#### Data for analysis:
※ ※ ※

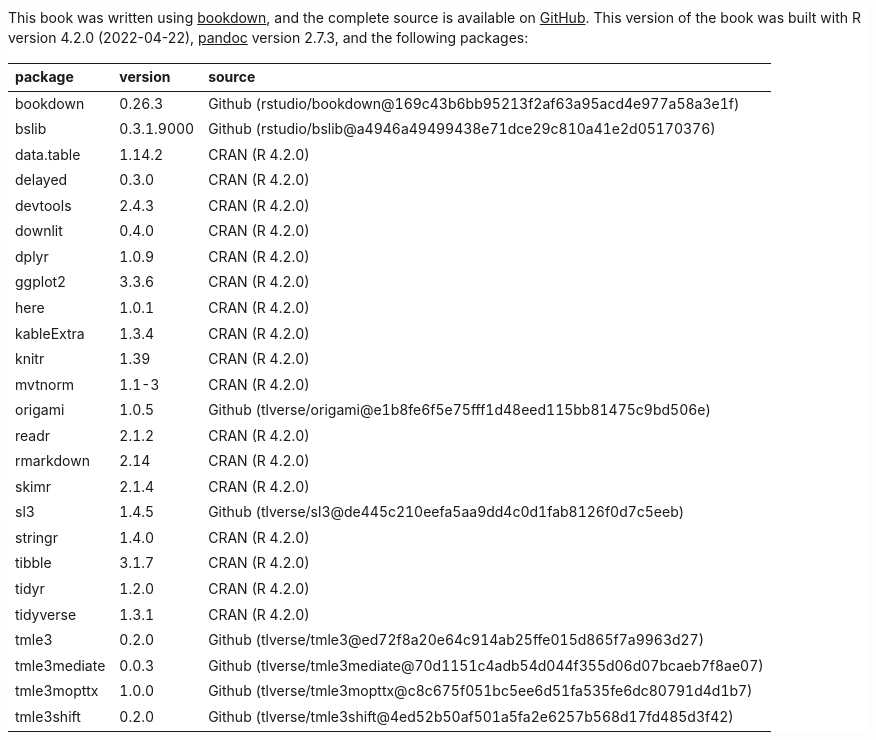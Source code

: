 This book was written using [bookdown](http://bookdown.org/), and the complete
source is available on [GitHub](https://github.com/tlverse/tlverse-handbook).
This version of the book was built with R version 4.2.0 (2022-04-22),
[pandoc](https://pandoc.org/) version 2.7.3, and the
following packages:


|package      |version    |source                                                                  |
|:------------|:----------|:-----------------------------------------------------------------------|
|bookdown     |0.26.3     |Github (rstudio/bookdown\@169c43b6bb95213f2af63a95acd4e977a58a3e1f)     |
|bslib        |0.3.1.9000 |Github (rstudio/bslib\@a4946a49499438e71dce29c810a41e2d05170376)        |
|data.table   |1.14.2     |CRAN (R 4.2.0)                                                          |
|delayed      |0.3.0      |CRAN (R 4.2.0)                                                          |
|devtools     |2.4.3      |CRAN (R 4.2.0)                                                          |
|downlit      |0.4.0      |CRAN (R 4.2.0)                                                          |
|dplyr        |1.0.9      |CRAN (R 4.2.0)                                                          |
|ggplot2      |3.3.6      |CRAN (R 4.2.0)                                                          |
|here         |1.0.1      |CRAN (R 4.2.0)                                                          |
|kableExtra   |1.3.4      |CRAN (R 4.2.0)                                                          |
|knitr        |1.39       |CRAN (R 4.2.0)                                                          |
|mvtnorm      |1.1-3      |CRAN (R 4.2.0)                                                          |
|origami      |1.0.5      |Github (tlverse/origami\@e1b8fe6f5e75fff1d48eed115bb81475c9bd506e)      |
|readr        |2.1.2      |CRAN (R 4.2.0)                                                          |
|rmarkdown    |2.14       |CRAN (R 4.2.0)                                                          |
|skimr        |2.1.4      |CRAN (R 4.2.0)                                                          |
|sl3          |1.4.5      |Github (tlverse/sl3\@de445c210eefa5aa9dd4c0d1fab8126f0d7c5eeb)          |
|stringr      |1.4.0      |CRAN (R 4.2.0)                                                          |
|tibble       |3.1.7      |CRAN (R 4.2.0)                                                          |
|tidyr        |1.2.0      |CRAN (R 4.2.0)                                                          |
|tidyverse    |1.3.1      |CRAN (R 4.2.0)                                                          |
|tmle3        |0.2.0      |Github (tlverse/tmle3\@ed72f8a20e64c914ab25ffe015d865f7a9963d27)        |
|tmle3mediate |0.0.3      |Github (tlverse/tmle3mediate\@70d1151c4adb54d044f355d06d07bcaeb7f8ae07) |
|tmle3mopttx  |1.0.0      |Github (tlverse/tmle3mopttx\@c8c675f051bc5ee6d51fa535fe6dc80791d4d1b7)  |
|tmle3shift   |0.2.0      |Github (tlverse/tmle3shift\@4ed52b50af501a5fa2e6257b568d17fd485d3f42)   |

※ ※ ※

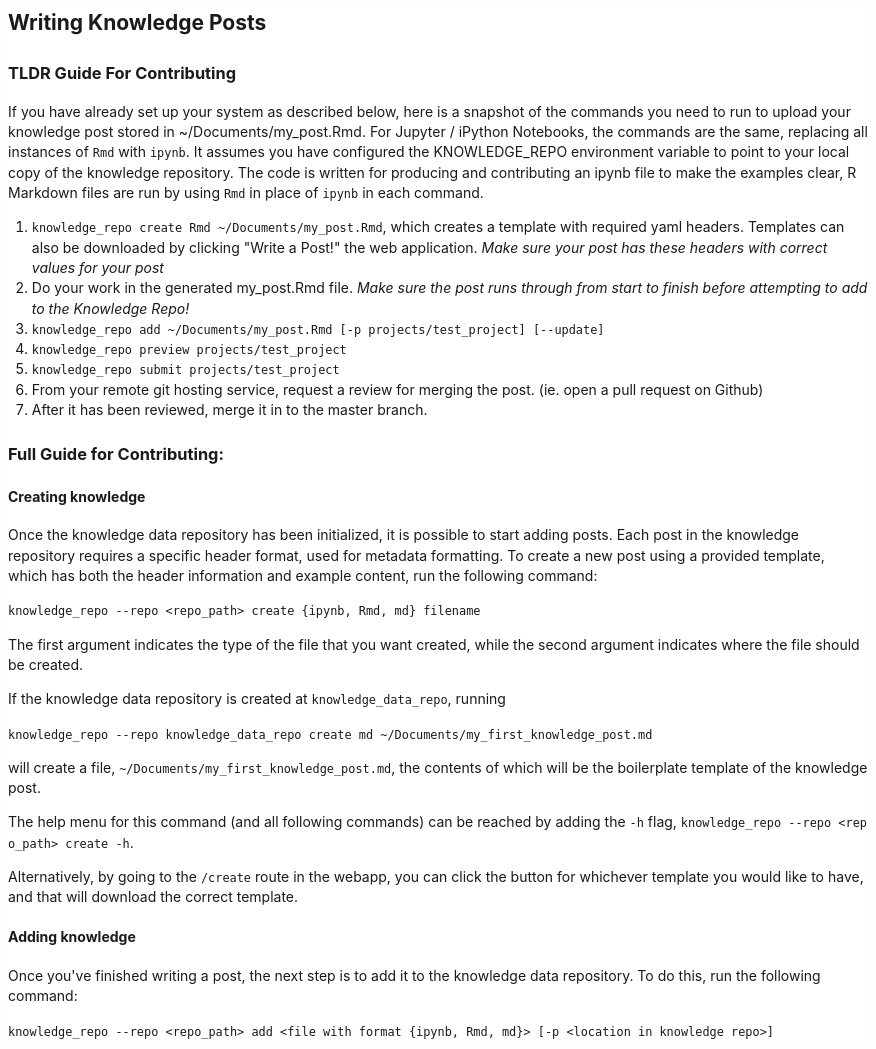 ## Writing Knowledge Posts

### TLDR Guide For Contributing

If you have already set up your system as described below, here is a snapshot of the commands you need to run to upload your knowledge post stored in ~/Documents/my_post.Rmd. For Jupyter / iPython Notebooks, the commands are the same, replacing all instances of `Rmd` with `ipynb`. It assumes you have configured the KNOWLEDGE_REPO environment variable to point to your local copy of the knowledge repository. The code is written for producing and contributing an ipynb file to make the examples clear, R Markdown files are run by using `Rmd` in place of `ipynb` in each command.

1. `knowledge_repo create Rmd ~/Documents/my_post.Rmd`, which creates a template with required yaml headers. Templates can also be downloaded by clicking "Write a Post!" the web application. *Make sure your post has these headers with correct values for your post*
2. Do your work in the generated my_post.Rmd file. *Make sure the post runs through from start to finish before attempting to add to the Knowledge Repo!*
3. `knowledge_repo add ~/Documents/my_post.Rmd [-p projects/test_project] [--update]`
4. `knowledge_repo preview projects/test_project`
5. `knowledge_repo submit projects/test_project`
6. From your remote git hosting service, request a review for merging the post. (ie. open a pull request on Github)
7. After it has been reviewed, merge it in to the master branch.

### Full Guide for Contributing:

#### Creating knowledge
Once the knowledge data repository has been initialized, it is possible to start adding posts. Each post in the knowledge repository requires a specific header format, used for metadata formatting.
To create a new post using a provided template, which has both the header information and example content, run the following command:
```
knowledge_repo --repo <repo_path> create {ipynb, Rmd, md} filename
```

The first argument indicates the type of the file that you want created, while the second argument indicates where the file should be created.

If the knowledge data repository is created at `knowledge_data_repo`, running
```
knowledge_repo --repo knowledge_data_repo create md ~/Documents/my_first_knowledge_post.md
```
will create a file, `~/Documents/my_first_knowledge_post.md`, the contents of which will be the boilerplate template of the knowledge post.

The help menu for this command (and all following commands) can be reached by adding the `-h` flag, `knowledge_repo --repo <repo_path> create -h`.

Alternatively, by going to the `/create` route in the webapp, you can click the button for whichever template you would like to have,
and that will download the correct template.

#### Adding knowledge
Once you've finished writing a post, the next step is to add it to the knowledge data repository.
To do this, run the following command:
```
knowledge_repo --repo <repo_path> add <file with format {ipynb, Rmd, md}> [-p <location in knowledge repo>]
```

※ ※ ※

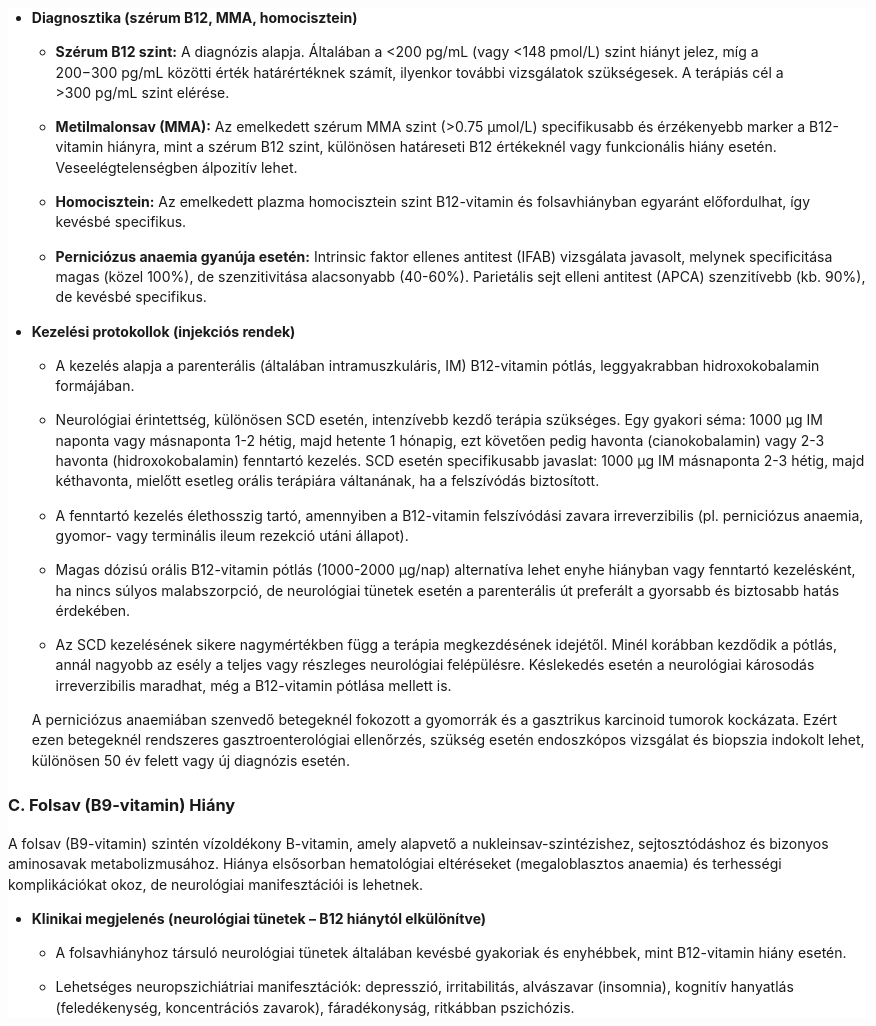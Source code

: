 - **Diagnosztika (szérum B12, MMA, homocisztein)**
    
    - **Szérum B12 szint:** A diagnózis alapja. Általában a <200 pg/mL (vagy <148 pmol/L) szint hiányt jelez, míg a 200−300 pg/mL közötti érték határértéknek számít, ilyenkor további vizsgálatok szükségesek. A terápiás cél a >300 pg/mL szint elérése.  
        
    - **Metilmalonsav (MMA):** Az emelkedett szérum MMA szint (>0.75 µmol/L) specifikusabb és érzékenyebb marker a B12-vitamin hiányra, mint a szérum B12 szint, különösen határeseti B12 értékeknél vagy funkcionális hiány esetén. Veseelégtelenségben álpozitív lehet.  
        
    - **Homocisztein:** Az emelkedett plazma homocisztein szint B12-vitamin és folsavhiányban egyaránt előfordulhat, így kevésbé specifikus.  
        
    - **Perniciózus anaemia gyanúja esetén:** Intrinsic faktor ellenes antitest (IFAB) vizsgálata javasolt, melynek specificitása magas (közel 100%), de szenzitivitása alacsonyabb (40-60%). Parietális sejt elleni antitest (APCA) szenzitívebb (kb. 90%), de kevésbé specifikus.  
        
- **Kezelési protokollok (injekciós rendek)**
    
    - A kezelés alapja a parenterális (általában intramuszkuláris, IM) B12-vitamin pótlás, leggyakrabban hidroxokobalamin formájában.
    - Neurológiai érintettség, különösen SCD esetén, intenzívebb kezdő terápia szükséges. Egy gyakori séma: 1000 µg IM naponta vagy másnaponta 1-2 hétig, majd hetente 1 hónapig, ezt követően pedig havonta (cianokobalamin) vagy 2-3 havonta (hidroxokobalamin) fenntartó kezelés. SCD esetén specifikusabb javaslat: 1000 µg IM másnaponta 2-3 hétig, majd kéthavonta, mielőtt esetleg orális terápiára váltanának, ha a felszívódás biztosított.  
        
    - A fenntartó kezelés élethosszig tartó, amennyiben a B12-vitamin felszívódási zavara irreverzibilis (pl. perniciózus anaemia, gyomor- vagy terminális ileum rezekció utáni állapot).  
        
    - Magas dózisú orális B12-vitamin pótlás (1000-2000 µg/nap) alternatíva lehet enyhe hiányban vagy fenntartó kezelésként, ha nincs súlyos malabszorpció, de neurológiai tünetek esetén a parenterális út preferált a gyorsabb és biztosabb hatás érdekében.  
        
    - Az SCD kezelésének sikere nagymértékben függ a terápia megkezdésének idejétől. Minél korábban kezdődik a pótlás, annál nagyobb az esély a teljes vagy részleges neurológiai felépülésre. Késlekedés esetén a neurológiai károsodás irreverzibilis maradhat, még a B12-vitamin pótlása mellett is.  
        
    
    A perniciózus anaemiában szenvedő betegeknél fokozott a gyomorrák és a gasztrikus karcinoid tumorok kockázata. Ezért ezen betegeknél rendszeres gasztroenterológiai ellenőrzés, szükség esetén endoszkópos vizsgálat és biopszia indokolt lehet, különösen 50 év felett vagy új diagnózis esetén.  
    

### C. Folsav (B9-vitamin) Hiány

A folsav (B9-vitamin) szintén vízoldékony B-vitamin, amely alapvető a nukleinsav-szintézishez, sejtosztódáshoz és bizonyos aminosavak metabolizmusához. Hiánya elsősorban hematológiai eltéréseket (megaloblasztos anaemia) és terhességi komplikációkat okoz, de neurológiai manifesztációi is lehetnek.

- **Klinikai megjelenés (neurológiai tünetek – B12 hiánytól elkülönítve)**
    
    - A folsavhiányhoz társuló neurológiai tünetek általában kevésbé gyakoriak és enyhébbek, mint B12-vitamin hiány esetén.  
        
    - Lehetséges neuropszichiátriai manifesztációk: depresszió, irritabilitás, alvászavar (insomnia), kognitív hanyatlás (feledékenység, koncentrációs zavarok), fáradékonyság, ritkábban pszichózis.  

※ ※ ※

Looking only at the data above, say how many of its lines contain the string "that", and nothing more.

#### Output:
2